Emil Frey beendet Fiat-Pkw-Vertrieb

Schlechtes Geschäft bei Auto Palazzo

| Autor: Jens Rehberg

Das Fiat-Netz zählt mittlerweile nur noch circa 200 Händler.
Das Fiat-Netz zählt mittlerweile nur noch circa 200 Händler. (Bild: Rehberg / »kfz-betrieb«)

Die Emil-Frey-Gruppe hat die Händlerverträge für Fiat und Abarth an ihrem Stuttgarter Standort in der Neckarstraße zum 31. Dezember 2020 gekündigt. Dies ist im Konzernabschluss der Autohandelsgruppe für das Geschäftsjahr 2017 zu lesen. Damit beendet die nach Umsatz größte deutsche Autohandelsgesellschaft ihr Vertriebsengagement für Pkw des Frankfurter Importeurs. Im vergangenen Jahr hat Auto Palazzo in Stuttgart 386 neue und gebrauchte Fiat- und Abarth-Modelle verkauft. 2016 waren es noch 612 gewesen.

Weder die Händlernetzentwicklung von FCA in Frankfurt noch Emil Frey wollten sich auf Anfrage zu der Fiat-Vertragskündigung äußern – es hieß vonseiten der Handelsgruppe lediglich lapidar, der starke Rückgang im Vertriebsgeschäft mit Fiat-Modellen an dem Standort sei auf einen entsprechenden Rückgang der Kundennachfrage zurückzuführen.

Kein Wort jedoch zur zukünftigen Ausrichtung des Standorts. Wie der Importeur allerdings durchblicken ließ, sollen zumindest die Fiat-Professional-Verträge mit der Frey-Handelstochter nahe des Stuttgarter Neckartors erhalten bleiben.

Auf der Auto-Palazzo-Website finden sich zwar auch noch Hinweise auf einen Handel mit Alfa-Romeo-Fahrzeugen, der Vertriebsvertrag lief aber bereits im Frühjahr 2017 aus.
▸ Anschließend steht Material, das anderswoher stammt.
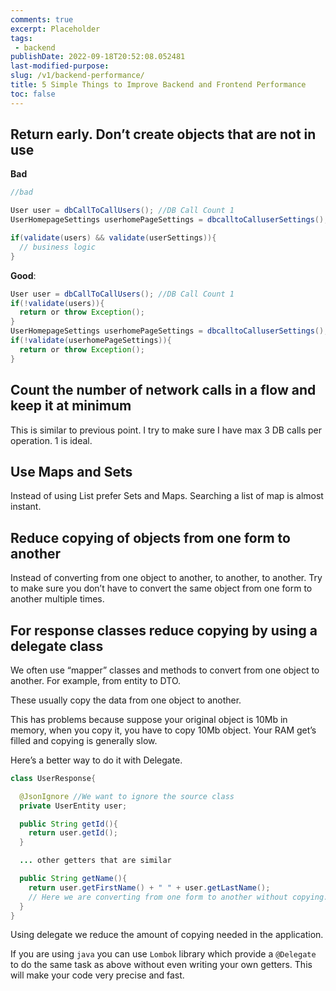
 ```yaml
---
comments: true
excerpt: Placeholder 
tags:
 - backend
publishDate: 2022-09-18T20:52:08.052481
last-modified-purpose:
slug: /v1/backend-performance/
title: 5 Simple Things to Improve Backend and Frontend Performance
toc: false
---
```


## Return early. Don’t create objects that are not in use

**Bad**

```java
//bad

User user = dbCallToCallUsers(); //DB Call Count 1
UserHomepageSettings userhomePageSettings = dbcalltoCalluserSettings(); //DB Call Count 2

if(validate(users) && validate(userSettings)){
  // business logic
}
```

**Good**:

```java
User user = dbCallToCallUsers(); //DB Call Count 1
if(!validate(users)){
  return or throw Exception();
}
UserHomepageSettings userhomePageSettings = dbcalltoCalluserSettings(); //DB Call Count 2
if(!validate(userhomePageSettings)){
  return or throw Exception();
}
```

## Count the number of network calls in a flow and keep it at minimum

This is similar to previous point. I try to make sure I have max 3 DB calls per operation. 1 is ideal.

## Use Maps and Sets

Instead of using List prefer Sets and Maps. Searching a list of map is almost instant.

## Reduce copying of objects from one form to another

Instead of converting from one object to another, to another, to another. Try to make sure you don’t have to convert the same object from one form to another multiple times.

## For response classes reduce copying by using a delegate class

We often use “mapper” classes and methods to convert from one object to another. For example, from entity to DTO.

These usually copy the data from one object to another.

This has problems because suppose your original object is 10Mb in memory, when you copy it, you have to copy 10Mb object. Your RAM get’s filled and copying is generally slow.

Here’s a better way to do it with Delegate.

```java
class UserResponse{

  @JsonIgnore //We want to ignore the source class
  private UserEntity user;

  public String getId(){
    return user.getId();
  }

  ... other getters that are similar

  public String getName(){
    return user.getFirstName() + " " + user.getLastName();
    // Here we are converting from one form to another without copying.
  }
}
```

Using delegate we reduce the amount of copying needed in the application.

If you are using `java` you can use `Lombok` library which provide a `@Delegate` to do the same task as above without even writing your own getters. This will make your code very precise and fast.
Fortführen will Emil Frey in Deutschland hinsichtlich FCA einzig den Verkauf von Maserati in Frankfurt über die Hessengarage. Im vergangenen Jahr vermarktete die Frey-Tochter in der Bankenmetropole gut 200 neue und gebrauchte Einheiten des italienischen Luxusfabrikats.

Die Emil-Frey-Gruppe verkaufte im vergangenen Jahr in Deutschland insgesamt 101.000 Neu- und Gebrauchtwagen – eine Steigerung von 9,1 Prozent im Vergleich zu 2016. Hauptwachstumstreiber waren die Übernahme dreier Mercedes-Niederlassungen aus 2016 sowie Wachstum im Geschäft mit der Hauptmarke Ford – rund 2.600 Einheiten mehr als im Vorjahr.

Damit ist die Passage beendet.